Theresa May called for a snap election on 18 April in order to increase the Conservative Party’s majority in the House of Commons and give herself a strong personal mandate for the upcoming Brexit negotiations. The election took place on Thursday 8 June, and its results caught both the Prime Minister and the general public by surprise. No party secured an overall majority of seats and the United Kingdom has its second hung parliament in less than a decade. The Conservatives are left relying on the support of Northern Ireland’s Democratic Unionist Party (DUP) to form a government.

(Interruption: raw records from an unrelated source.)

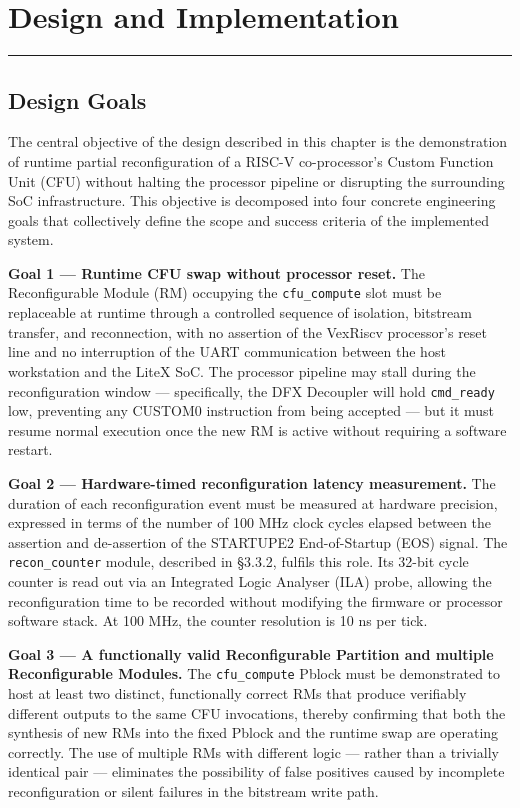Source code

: \chapter{Design and Implementation}

\vspace{0.4em}\hrule\vspace{0.4em}

\section{Design Goals}

The central objective of the design described in this chapter is the demonstration of runtime partial reconfiguration of a RISC-V co-processor's Custom Function Unit (CFU) without halting the processor pipeline or disrupting the surrounding SoC infrastructure. This objective is decomposed into four concrete engineering goals that collectively define the scope and success criteria of the implemented system.

\textbf{Goal 1 — Runtime CFU swap without processor reset.} The Reconfigurable Module (RM) occupying the \texttt{cfu\_compute} slot must be replaceable at runtime through a controlled sequence of isolation, bitstream transfer, and reconnection, with no assertion of the VexRiscv processor's reset line and no interruption of the UART communication between the host workstation and the LiteX SoC. The processor pipeline may stall during the reconfiguration window — specifically, the DFX Decoupler will hold \texttt{cmd\_ready} low, preventing any CUSTOM0 instruction from being accepted — but it must resume normal execution once the new RM is active without requiring a software restart.

\textbf{Goal 2 — Hardware-timed reconfiguration latency measurement.} The duration of each reconfiguration event must be measured at hardware precision, expressed in terms of the number of 100 MHz clock cycles elapsed between the assertion and de-assertion of the STARTUPE2 End-of-Startup (EOS) signal. The \texttt{recon\_counter} module, described in §3.3.2, fulfils this role. Its 32-bit cycle counter is read out via an Integrated Logic Analyser (ILA) probe, allowing the reconfiguration time to be recorded without modifying the firmware or processor software stack. At 100 MHz, the counter resolution is 10 ns per tick.

\textbf{Goal 3 — A functionally valid Reconfigurable Partition and multiple Reconfigurable Modules.} The \texttt{cfu\_compute} Pblock must be demonstrated to host at least two distinct, functionally correct RMs that produce verifiably different outputs to the same CFU invocations, thereby confirming that both the synthesis of new RMs into the fixed Pblock and the runtime swap are operating correctly. The use of multiple RMs with different logic — rather than a trivially identical pair — eliminates the possibility of false positives caused by incomplete reconfiguration or silent failures in the bitstream write path.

On the morning of Saturday 10 June the Constitution Unit hosted an event at UCL’s ‘It’s All Academic’ Festival. In this atmosphere of uncertainty, the Unit’s Professor Meg Russell, Dr Jennifer Hudson and Dr Alan Renwick provided some initial analysis of the results and explored some of the likely challenges facing the new government.

The Unit’s Alan Renwick (left), Meg Russell (centre) and Jennifer Hudson (right)

Candidates and campaign

Jennifer Hudson analysed the election from the point of view of campaigning and the composition and diversity of the new parliament.

She argued that, contrary to the Prime Minister’s expectations, it was hard to make the case that the election was about Brexit. In fact, according to a survey that she had conducted in early May, most people did not seem to have strong feelings towards the Brexit negotiations or leaving the European Union without an agreement.

Figure 1: Feelings of the British electorate on Brexit

As shown in the diagram, around 25 per cent of respondents felt either depressed or angry about the negotiations and the prospect of exiting the EU without a deal, but the general feeling on the topic was of relative indifference. This may reflect a shift in the debate on Brexit, with a majority of ‘remainers’ accepting the result and wishing for negotiations to proceed, and only around 20 per cent continuing to claim that the UK should remain in the EU and that there should be a second referendum.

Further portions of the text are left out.